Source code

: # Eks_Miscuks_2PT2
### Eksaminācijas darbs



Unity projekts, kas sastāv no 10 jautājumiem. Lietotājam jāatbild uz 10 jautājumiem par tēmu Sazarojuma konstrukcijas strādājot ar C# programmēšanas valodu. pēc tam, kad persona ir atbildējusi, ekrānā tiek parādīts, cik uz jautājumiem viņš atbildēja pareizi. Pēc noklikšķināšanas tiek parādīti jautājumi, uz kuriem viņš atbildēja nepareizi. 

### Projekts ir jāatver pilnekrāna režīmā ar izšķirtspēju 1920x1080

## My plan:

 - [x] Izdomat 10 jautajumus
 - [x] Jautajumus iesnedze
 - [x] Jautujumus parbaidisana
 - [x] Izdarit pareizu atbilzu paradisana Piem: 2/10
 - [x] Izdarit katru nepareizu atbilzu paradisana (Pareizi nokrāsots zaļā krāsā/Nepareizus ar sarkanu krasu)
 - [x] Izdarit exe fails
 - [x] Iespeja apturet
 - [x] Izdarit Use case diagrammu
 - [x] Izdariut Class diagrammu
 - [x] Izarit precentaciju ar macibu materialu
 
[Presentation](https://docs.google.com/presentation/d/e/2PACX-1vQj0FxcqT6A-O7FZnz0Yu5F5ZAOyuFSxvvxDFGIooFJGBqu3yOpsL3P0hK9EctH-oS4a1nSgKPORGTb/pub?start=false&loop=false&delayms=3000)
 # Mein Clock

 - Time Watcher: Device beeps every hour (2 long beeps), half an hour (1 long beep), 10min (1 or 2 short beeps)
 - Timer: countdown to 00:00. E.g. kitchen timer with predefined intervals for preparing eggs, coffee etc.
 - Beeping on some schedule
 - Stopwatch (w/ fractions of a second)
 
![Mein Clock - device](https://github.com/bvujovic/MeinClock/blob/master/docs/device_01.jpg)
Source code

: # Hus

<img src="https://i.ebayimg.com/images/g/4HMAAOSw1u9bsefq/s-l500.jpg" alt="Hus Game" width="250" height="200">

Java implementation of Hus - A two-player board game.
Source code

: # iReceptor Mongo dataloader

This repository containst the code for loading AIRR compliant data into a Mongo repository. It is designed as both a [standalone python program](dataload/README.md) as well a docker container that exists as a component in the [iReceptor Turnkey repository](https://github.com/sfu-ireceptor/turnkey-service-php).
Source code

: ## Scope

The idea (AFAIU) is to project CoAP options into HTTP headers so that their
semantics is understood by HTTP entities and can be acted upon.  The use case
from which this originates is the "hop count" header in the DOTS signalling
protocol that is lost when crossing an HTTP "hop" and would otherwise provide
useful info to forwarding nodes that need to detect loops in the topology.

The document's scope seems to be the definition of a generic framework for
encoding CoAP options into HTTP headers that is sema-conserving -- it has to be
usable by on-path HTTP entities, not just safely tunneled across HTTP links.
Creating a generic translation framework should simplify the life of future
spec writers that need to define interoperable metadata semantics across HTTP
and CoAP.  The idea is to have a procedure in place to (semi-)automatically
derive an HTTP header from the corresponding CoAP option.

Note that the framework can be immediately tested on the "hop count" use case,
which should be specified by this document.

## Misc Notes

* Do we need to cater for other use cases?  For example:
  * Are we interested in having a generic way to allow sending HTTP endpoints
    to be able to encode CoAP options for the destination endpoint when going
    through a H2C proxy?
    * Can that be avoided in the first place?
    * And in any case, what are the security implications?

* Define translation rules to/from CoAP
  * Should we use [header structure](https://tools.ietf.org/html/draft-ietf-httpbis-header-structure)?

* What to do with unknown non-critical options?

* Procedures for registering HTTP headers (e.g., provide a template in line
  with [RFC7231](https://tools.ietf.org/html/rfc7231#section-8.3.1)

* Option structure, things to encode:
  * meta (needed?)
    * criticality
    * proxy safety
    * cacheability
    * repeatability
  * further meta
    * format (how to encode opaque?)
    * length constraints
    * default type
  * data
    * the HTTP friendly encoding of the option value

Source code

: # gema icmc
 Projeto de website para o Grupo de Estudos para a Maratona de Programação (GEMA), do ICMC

AIM OF THE EXERCISE >>
Your job is to copy all the records exactly.

RESULT >>
Source code

: # Eks_Miscuks_2PT2
### Eksaminācijas darbs



Unity projekts, kas sastāv no 10 jautājumiem. Lietotājam jāatbild uz 10 jautājumiem par tēmu Sazarojuma konstrukcijas strādājot ar C# programmēšanas valodu. pēc tam, kad persona ir atbildējusi, ekrānā tiek parādīts, cik uz jautājumiem viņš atbildēja pareizi. Pēc noklikšķināšanas tiek parādīti jautājumi, uz kuriem viņš atbildēja nepareizi. 

### Projekts ir jāatver pilnekrāna režīmā ar izšķirtspēju 1920x1080

## My plan:

 - [x] Izdomat 10 jautajumus
 - [x] Jautajumus iesnedze
 - [x] Jautujumus parbaidisana
 - [x] Izdarit pareizu atbilzu paradisana Piem: 2/10
 - [x] Izdarit katru nepareizu atbilzu paradisana (Pareizi nokrāsots zaļā krāsā/Nepareizus ar sarkanu krasu)
 - [x] Izdarit exe fails
 - [x] Iespeja apturet
 - [x] Izdarit Use case diagrammu
 - [x] Izdariut Class diagrammu
 - [x] Izarit precentaciju ar macibu materialu
 
[Presentation](https://docs.google.com/presentation/d/e/2PACX-1vQj0FxcqT6A-O7FZnz0Yu5F5ZAOyuFSxvvxDFGIooFJGBqu3yOpsL3P0hK9EctH-oS4a1nSgKPORGTb/pub?start=false&loop=false&delayms=3000)
 # Mein Clock

 - Time Watcher: Device beeps every hour (2 long beeps), half an hour (1 long beep), 10min (1 or 2 short beeps)
 - Timer: countdown to 00:00. E.g. kitchen timer with predefined intervals for preparing eggs, coffee etc.
 - Beeping on some schedule
 - Stopwatch (w/ fractions of a second)
 
![Mein Clock - device](https://github.com/bvujovic/MeinClock/blob/master/docs/device_01.jpg)
Source code

: # Hus

<img src="https://i.ebayimg.com/images/g/4HMAAOSw1u9bsefq/s-l500.jpg" alt="Hus Game" width="250" height="200">

Java implementation of Hus - A two-player board game.
Source code

: # iReceptor Mongo dataloader

This repository containst the code for loading AIRR compliant data into a Mongo repository. It is designed as both a [standalone python program](dataload/README.md) as well a docker container that exists as a component in the [iReceptor Turnkey repository](https://github.com/sfu-ireceptor/turnkey-service-php).
Source code

: ## Scope

The idea (AFAIU) is to project CoAP options into HTTP headers so that their
semantics is understood by HTTP entities and can be acted upon.  The use case
from which this originates is the "hop count" header in the DOTS signalling
protocol that is lost when crossing an HTTP "hop" and would otherwise provide
useful info to forwarding nodes that need to detect loops in the topology.

The document's scope seems to be the definition of a generic framework for
encoding CoAP options into HTTP headers that is sema-conserving -- it has to be
usable by on-path HTTP entities, not just safely tunneled across HTTP links.
Creating a generic translation framework should simplify the life of future
spec writers that need to define interoperable metadata semantics across HTTP
and CoAP.  The idea is to have a procedure in place to (semi-)automatically
derive an HTTP header from the corresponding CoAP option.

Note that the framework can be immediately tested on the "hop count" use case,
which should be specified by this document.

## Misc Notes

* Do we need to cater for other use cases?  For example:
  * Are we interested in having a generic way to allow sending HTTP endpoints
    to be able to encode CoAP options for the destination endpoint when going
    through a H2C proxy?
    * Can that be avoided in the first place?
    * And in any case, what are the security implications?

* Define translation rules to/from CoAP
  * Should we use [header structure](https://tools.ietf.org/html/draft-ietf-httpbis-header-structure)?

* What to do with unknown non-critical options?

* Procedures for registering HTTP headers (e.g., provide a template in line
  with [RFC7231](https://tools.ietf.org/html/rfc7231#section-8.3.1)

* Option structure, things to encode:
  * meta (needed?)
    * criticality
    * proxy safety
    * cacheability
    * repeatability
  * further meta
    * format (how to encode opaque?)
    * length constraints
    * default type
  * data
    * the HTTP friendly encoding of the option value

Source code

: # gema icmc
 Projeto de website para o Grupo de Estudos para a Maratona de Programação (GEMA), do ICMC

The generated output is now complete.